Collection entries

▽

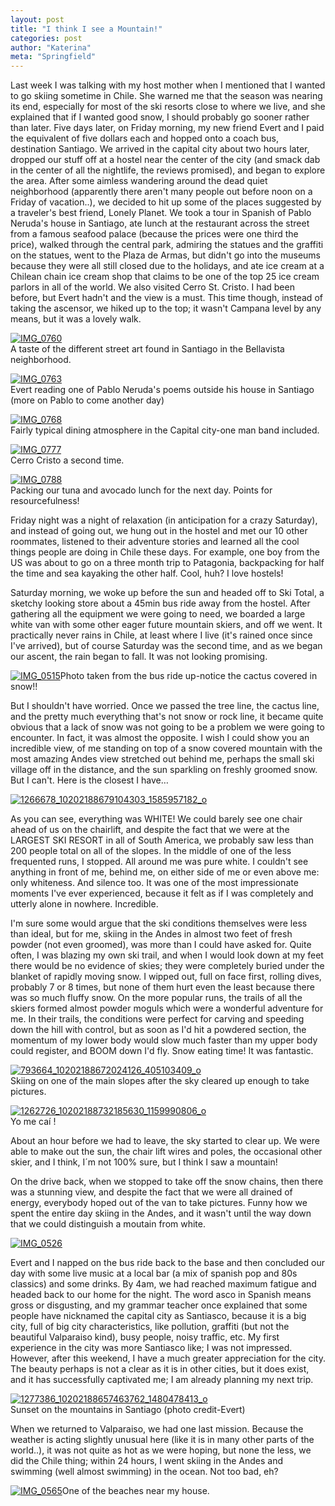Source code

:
 ```yaml
---
layout: post
title: "I think I see a Mountain!"
categories: post
author: "Katerina"
meta: "Springfield"
---
```



Last week I was talking with my host mother when I mentioned that I wanted to go skiing sometime in Chile. She warned me that the season was nearing its end, especially for most of the ski resorts close to where we live, and she explained that if I wanted good snow, I should probably go sooner rather than later. Five days later, on Friday morning, my new friend Evert and I paid the equivalent of five dollars each and hopped onto a coach bus, destination Santiago. We arrived in the capital city about two hours later, dropped our stuff off at a hostel near the center of the city (and smack dab in the center of all the nightlife, the reviews promised), and began to explore the area. After some aimless wandering around the dead quiet neighborhood (apparently there aren't many people out before noon on a Friday of vacation..), we decided to hit up some of the places suggested by a traveler's best friend, Lonely Planet. We took a tour in Spanish of Pablo Neruda's house in Santiago, ate lunch at the restaurant across the street from a famous seafood palace (because the prices were one third the price), walked through the central park, admiring the statues and the graffiti on the statues, went to the Plaza de Armas, but didn't go into the museums because they were all still closed due to the holidays, and ate ice cream at a Chilean chain ice cream shop that claims to be one of the top 25 ice cream parlors in all of the world. We also visited Cerro St. Cristo. I had been before, but Evert hadn't and the view is a must. This time though, instead of taking the ascensor, we hiked up to the top; it wasn't Campana level by any means, but it was a lovely walk. 

[![IMG_0760](/assets/images/6a010536fa9ded970b019affa47943970b.jpg "IMG_0760")](/assets/images/6a010536fa9ded970b019affa47943970b.jpg)  
A taste of the different street art found in Santiago in the Bellavista neighborhood.

[![IMG_0763](/assets/images/6a010536fa9ded970b019affa4a02f970c.jpg "IMG_0763")](/assets/images/6a010536fa9ded970b019affa4a02f970c.jpg)  
Evert reading one of Pablo Neruda's poems outside his house in Santiago (more on Pablo to come another day) 

[![IMG_0768](/assets/images/6a010536fa9ded970b019affa4a2d1970c.jpg "IMG_0768")](/assets/images/6a010536fa9ded970b019affa4a2d1970c.jpg)  
Fairly typical dining atmosphere in the Capital city-one man band included. 

[![IMG_0777](/assets/images/6a010536fa9ded970b019affa48ad5970b.jpg "IMG_0777")](/assets/images/6a010536fa9ded970b019affa48ad5970b.jpg)  
Cerro Cristo a second time. 

[![IMG_0788](/assets/images/6a010536fa9ded970b019affa48c40970b.jpg "IMG_0788")](/assets/images/6a010536fa9ded970b019affa48c40970b.jpg)  
Packing our tuna and avocado lunch for the next day. Points for resourcefulness!

Friday night was a night of relaxation (in anticipation for a crazy Saturday), and instead of going out, we hung out in the hostel and met our 10 other roommates, listened to their adventure stories and learned all the cool things people are doing in Chile these days. For example, one boy from the US was about to go on a three month trip to Patagonia, backpacking for half the time and sea kayaking the other half. Cool, huh? I love hostels!

Saturday morning, we woke up before the sun and headed off to Ski Total, a sketchy looking store about a 45min bus ride away from the hostel. After gathering all the equipment we were going to need, we boarded a large white van with some other eager future mountain skiers, and off we went. It practically never rains in Chile, at least where I live (it's rained once since I've arrived), but of course Saturday was the second time, and as we began our ascent, the rain began to fall. It was not looking promising.

  [![IMG_0515](/assets/images/6a010536fa9ded970b019affa4a4d5970c.jpg "IMG_0515")](/assets/images/6a010536fa9ded970b019affa4a4d5970c.jpg)Photo taken from the bus ride up-notice the cactus covered in snow!! 

But I shouldn't have worried. Once we passed the tree line, the cactus line, and the pretty much everything that's not snow or rock line, it became quite obvious that a lack of snow was not going to be a problem we were going to encounter. In fact, it was almost the opposite. I wish I could show you an incredible view, of me standing on top of a snow covered mountain with the most amazing Andes view stretched out behind me, perhaps the small ski village off in the distance, and the sun sparkling on freshly groomed snow. But I can't. Here is the closest I have…

[![1266678_10202188679104303_1585957182_o](/assets/images/6a010536fa9ded970b019affa52464970d.jpg "1266678_10202188679104303_1585957182_o")](/assets/images/6a010536fa9ded970b019affa52464970d.jpg)

As you can see, everything was WHITE! We could barely see one chair ahead of us on the chairlift, and despite the fact that we were at the LARGEST SKI RESORT in all of South America, we probably saw less than 200 people total on all of the slopes. In the middle of one of the less frequented runs, I stopped. All around me was pure white. I couldn't see anything in front of me, behind me, on either side of me or even above me: only whiteness. And silence too. It was one of the most impressionate moments I've ever experienced, because it felt as if I was completely and utterly alone in nowhere. Incredible.

I'm sure some would argue that the ski conditions themselves were less than ideal, but for me, skiing in the Andes in almost two feet of fresh powder (not even groomed), was more than I could have asked for. Quite often, I was blazing my own ski trail, and when I would look down at my feet there would be no evidence of skies; they were completely buried under the blanket of rapidly moving snow. I wipped out, full on face first, rolling dives, probably 7 or 8 times, but none of them hurt even the least because there was so much fluffy snow. On the more popular runs, the trails of all the skiers formed almost powder moguls which were a wonderful adventure for me. In their trails, the conditions were perfect for carving and speeding down the hill with control, but as soon as I'd hit a powdered section, the momentum of my lower body would slow much faster than my upper body could register, and BOOM down I'd fly. Snow eating time! It was fantastic.

[![793664_10202188672024126_405103409_o](/assets/images/6a010536fa9ded970b019affa52681970d.jpg "793664_10202188672024126_405103409_o")](/assets/images/6a010536fa9ded970b019affa52681970d.jpg)  
Skiing on one of the main slopes after the sky cleared up enough to take pictures.

[![1262726_10202188732185630_1159990806_o](/assets/images/6a010536fa9ded970b019affa52753970d.jpg "1262726_10202188732185630_1159990806_o")](/assets/images/6a010536fa9ded970b019affa52753970d.jpg)  
Yo me caí !

About an hour before we had to leave, the sky started to clear up. We were able to make out the sun, the chair lift wires and poles, the occasional other skier, and I think, I´m not 100% sure, but I think I saw a mountain!

On the drive back, when we stopped to take off the snow chains, then there was a stunning view, and despite the fact that we were all drained of energy, everybody hoped out of the van to take pictures.  Funny how we spent the entire day skiing in the Andes, and it wasn't until the way down that we could distinguish a moutain from white.    

  [![IMG_0526](/assets/images/6a010536fa9ded970b019affa48618970b.jpg "IMG_0526")](/assets/images/6a010536fa9ded970b019affa48618970b.jpg)

Evert and I napped on the bus ride back to the base and then concluded our day with some live music at a local bar (a mix of spanish pop and 80s classics) and some drinks. By 4am, we had reached maximum fatigue and headed back to our home for the night. The word asco in Spanish means gross or disgusting, and my grammar teacher once explained that some people have nicknamed the capital city as Santiasco, because it is a big city, full of big city characteristics, like pollution, graffiti (but not the beautiful Valparaiso kind), busy people, noisy traffic, etc. My first experience in the city was more Santiasco like; I was not impressed. However, after this weekend, I have a much greater appreciation for the city. The beauty perhaps is not a clear as it is in other cities, but it does exist, and it has successfully captivated me;  I am already planning my next trip.

[![1277386_10202188657463762_1480478413_o](/assets/images/6a010536fa9ded970b019affa4ac2a970c.jpg "1277386_10202188657463762_1480478413_o")](/assets/images/6a010536fa9ded970b019affa4ac2a970c.jpg)  
Sunset on the mountains in Santiago (photo credit-Evert)

When we returned to Valparaiso, we had one last mission. Because the weather is acting slightly unusual here (like it is in many other parts of the world..), it was not quite as hot as we were hoping, but none the less, we did the Chile thing; within 24 hours, I went skiing in the Andes and swimming (well almost swimming) in the ocean. Not too bad, eh?

  [![IMG_0565](/assets/images/6a010536fa9ded970b019affa48983970b.jpg "IMG_0565")](/assets/images/6a010536fa9ded970b019affa48983970b.jpg)One of the beaches near my house. 
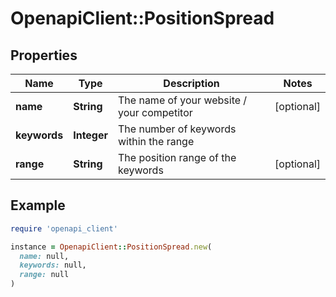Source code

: # OpenapiClient::PositionSpread

## Properties

| Name | Type | Description | Notes |
| ---- | ---- | ----------- | ----- |
| **name** | **String** | The name of your website / your competitor | [optional] |
| **keywords** | **Integer** | The number of keywords within the range |  |
| **range** | **String** | The position range of the keywords | [optional] |

## Example

```ruby
require 'openapi_client'

instance = OpenapiClient::PositionSpread.new(
  name: null,
  keywords: null,
  range: null
)
```

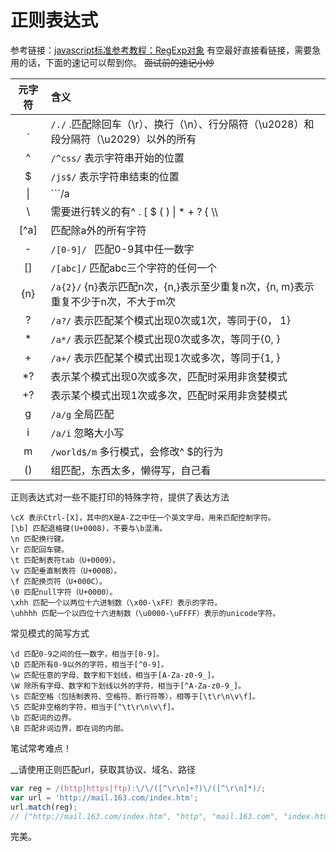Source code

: # 正则表达式
参考链接：[javascript标准参考教程：RegExp对象](http://javascript.ruanyifeng.com/stdlib/regexp.html#toc4) 
有空最好直接看链接，需要急用的话，下面的速记可以帮到你。
~~面试前的速记小炒~~

| 元字符  | 含义                                       |
| :--: | :--------------------------------------- |
|  .   | ```/./```   .匹配除回车（\r）、换行（\n）、行分隔符（\u2028）和段分隔符（\u2029）以外的所有 |
|  ^   | ```/^css/```   表示字符串开始的位置                |
|  $   | ```/js$/```   表示字符串结束的位置                 |
|  \|  | ```/a|b/ ```  或                          |
|  \   | 需要进行转义的有^   .   [   $   (   )   \|   *   +   ?   {   \\\\ |
| [^a] | 匹配除a外的所有字符                               |
|  -   | ```/[0-9]/ ```  匹配0-9其中任一数字              |
|  []  | ```/[abc]/```   匹配abc三个字符的任何一个           |
| {n}  | ```/a{2}/```   {n}表示匹配n次，{n,}表示至少重复n次，{n, m}表示重复不少于n次，不大于m次 |
|  ?   | ```/a?/```    表示匹配某个模式出现0次或1次，等同于{0， 1}  |
|  *   | ```/a*/```   表示匹配某个模式出现0次或多次，等同于{0, }    |
|  +   | ```/a+/```   表示匹配某个模式出现1次或多次，等同于{1, }    |
|  *?  | 表示某个模式出现0次或多次，匹配时采用非贪婪模式                 |
|  +?  | 表示某个模式出现1次或多次，匹配时采用非贪婪模式                 |
|  g   | ```/a/g```   全局匹配                        |
|  i   | ```/a/i```   忽略大小写                       |
|  m   | ```/world$/m```   多行模式，会修改^ $的行为         |
|  ()  | 组匹配，东西太多，懒得写，自己看                         |

正则表达式对一些不能打印的特殊字符，提供了表达方法

```
\cX 表示Ctrl-[X]，其中的X是A-Z之中任一个英文字母，用来匹配控制字符。
[\b] 匹配退格键(U+0008)，不要与\b混淆。
\n 匹配换行键。
\r 匹配回车键。
\t 匹配制表符tab（U+0009）。
\v 匹配垂直制表符（U+000B）。
\f 匹配换页符（U+000C）。
\0 匹配null字符（U+0000）。
\xhh 匹配一个以两位十六进制数（\x00-\xFF）表示的字符。
\uhhhh 匹配一个以四位十六进制数（\u0000-\uFFFF）表示的unicode字符。
```

常见模式的简写方式

```
\d 匹配0-9之间的任一数字，相当于[0-9]。
\D 匹配所有0-9以外的字符，相当于[^0-9]。
\w 匹配任意的字母、数字和下划线，相当于[A-Za-z0-9_]。
\W 除所有字母、数字和下划线以外的字符，相当于[^A-Za-z0-9_]。
\s 匹配空格（包括制表符、空格符、断行符等），相等于[\t\r\n\v\f]。
\S 匹配非空格的字符，相当于[^\t\r\n\v\f]。
\b 匹配词的边界。
\B 匹配非词边界，即在词的内部。
```

笔试常考难点！

__请使用正则匹配url，获取其协议、域名、路径

```javascript
var reg = /(http|https|ftp):\/\/([^\r\n]+?)\/([^\r\n]*)/;
var url = 'http://mail.163.com/index.htm';
url.match(reg);
// ["http://mail.163.com/index.htm", "http", "mail.163.com", "index.htm"]
```

完美。
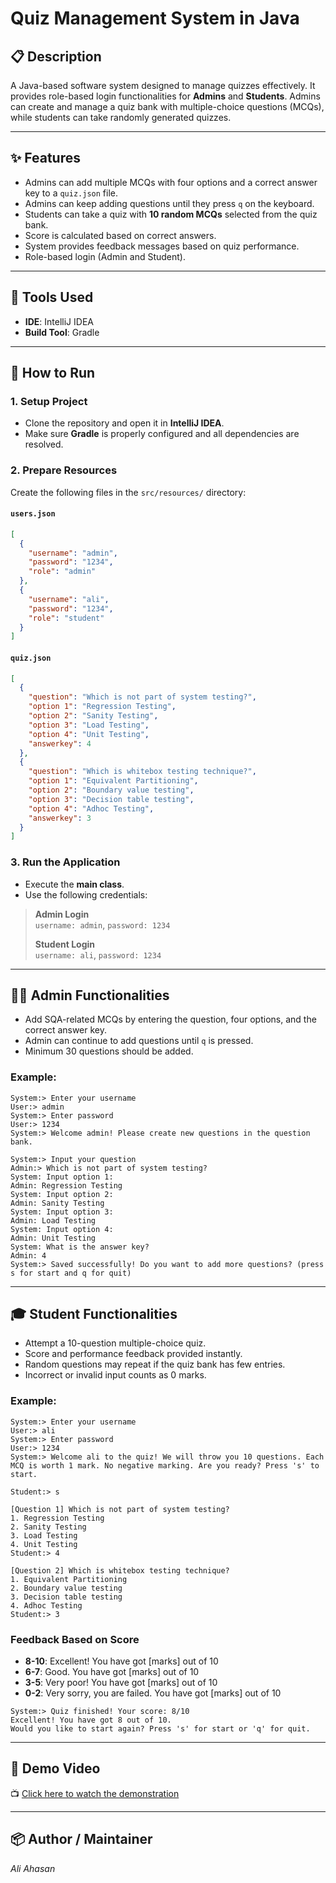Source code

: # Quiz Management System in Java

## 📋 Description
A Java-based software system designed to manage quizzes effectively. It provides role-based login functionalities for **Admins** and **Students**. Admins can create and manage a quiz bank with multiple-choice questions (MCQs), while students can take randomly generated quizzes.

---

## ✨ Features

- Admins can add multiple MCQs with four options and a correct answer key to a `quiz.json` file.
- Admins can keep adding questions until they press `q` on the keyboard.
- Students can take a quiz with **10 random MCQs** selected from the quiz bank.
- Score is calculated based on correct answers.
- System provides feedback messages based on quiz performance.
- Role-based login (Admin and Student).

---

## 💠 Tools Used

- **IDE**: IntelliJ IDEA  
- **Build Tool**: Gradle

---

## 🚀 How to Run

### 1. Setup Project
- Clone the repository and open it in **IntelliJ IDEA**.
- Make sure **Gradle** is properly configured and all dependencies are resolved.

### 2. Prepare Resources

Create the following files in the `src/resources/` directory:

#### `users.json`
```json
[
  {
    "username": "admin",
    "password": "1234",
    "role": "admin"
  },
  {
    "username": "ali",
    "password": "1234",
    "role": "student"
  }
]
```

#### `quiz.json`
```json
[
  {
    "question": "Which is not part of system testing?",
    "option 1": "Regression Testing",
    "option 2": "Sanity Testing",
    "option 3": "Load Testing",
    "option 4": "Unit Testing",
    "answerkey": 4
  },
  {
    "question": "Which is whitebox testing technique?",
    "option 1": "Equivalent Partitioning",
    "option 2": "Boundary value testing",
    "option 3": "Decision table testing",
    "option 4": "Adhoc Testing",
    "answerkey": 3
  }
]
```

### 3. Run the Application
- Execute the **main class**.
- Use the following credentials:

> **Admin Login**  
> `username: admin`, `password: 1234`  
>  
> **Student Login**  
> `username: ali`, `password: 1234`

---

## 👩‍💼 Admin Functionalities

- Add SQA-related MCQs by entering the question, four options, and the correct answer key.
- Admin can continue to add questions until `q` is pressed.
- Minimum 30 questions should be added.

### Example:
```
System:> Enter your username  
User:> admin  
System:> Enter password  
User:> 1234  
System:> Welcome admin! Please create new questions in the question bank.

System:> Input your question  
Admin:> Which is not part of system testing?  
System: Input option 1:  
Admin: Regression Testing  
System: Input option 2:  
Admin: Sanity Testing  
System: Input option 3:  
Admin: Load Testing  
System: Input option 4:  
Admin: Unit Testing  
System: What is the answer key?  
Admin: 4  
System:> Saved successfully! Do you want to add more questions? (press s for start and q for quit)
```

---

## 🎓 Student Functionalities

- Attempt a 10-question multiple-choice quiz.
- Score and performance feedback provided instantly.
- Random questions may repeat if the quiz bank has few entries.
- Incorrect or invalid input counts as 0 marks.

### Example:
```
System:> Enter your username  
User:> ali  
System:> Enter password  
User:> 1234  
System:> Welcome ali to the quiz! We will throw you 10 questions. Each MCQ is worth 1 mark. No negative marking. Are you ready? Press 's' to start.

Student:> s

[Question 1] Which is not part of system testing?  
1. Regression Testing  
2. Sanity Testing  
3. Load Testing  
4. Unit Testing  
Student:> 4  

[Question 2] Which is whitebox testing technique?  
1. Equivalent Partitioning  
2. Boundary value testing  
3. Decision table testing  
4. Adhoc Testing  
Student:> 3
```

### Feedback Based on Score
- **8-10**: Excellent! You have got [marks] out of 10
- **6-7**: Good. You have got [marks] out of 10
- **3-5**: Very poor! You have got [marks] out of 10
- **0-2**: Very sorry, you are failed. You have got [marks] out of 10

```
System:> Quiz finished! Your score: 8/10  
Excellent! You have got 8 out of 10.  
Would you like to start again? Press 's' for start or 'q' for quit.
```

---

## 🎥 Demo Video

📺 [Click here to watch the demonstration](https://drive.google.com/file/d/1MtTKqQzFocTCfm1FYNsikRWpZqJCbkWc/view?usp=sharing)

---

## 📦 Author / Maintainer

*Ali Ahasan*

△

In the entries above, count each line holding "choice" and report the total and nothing more.

2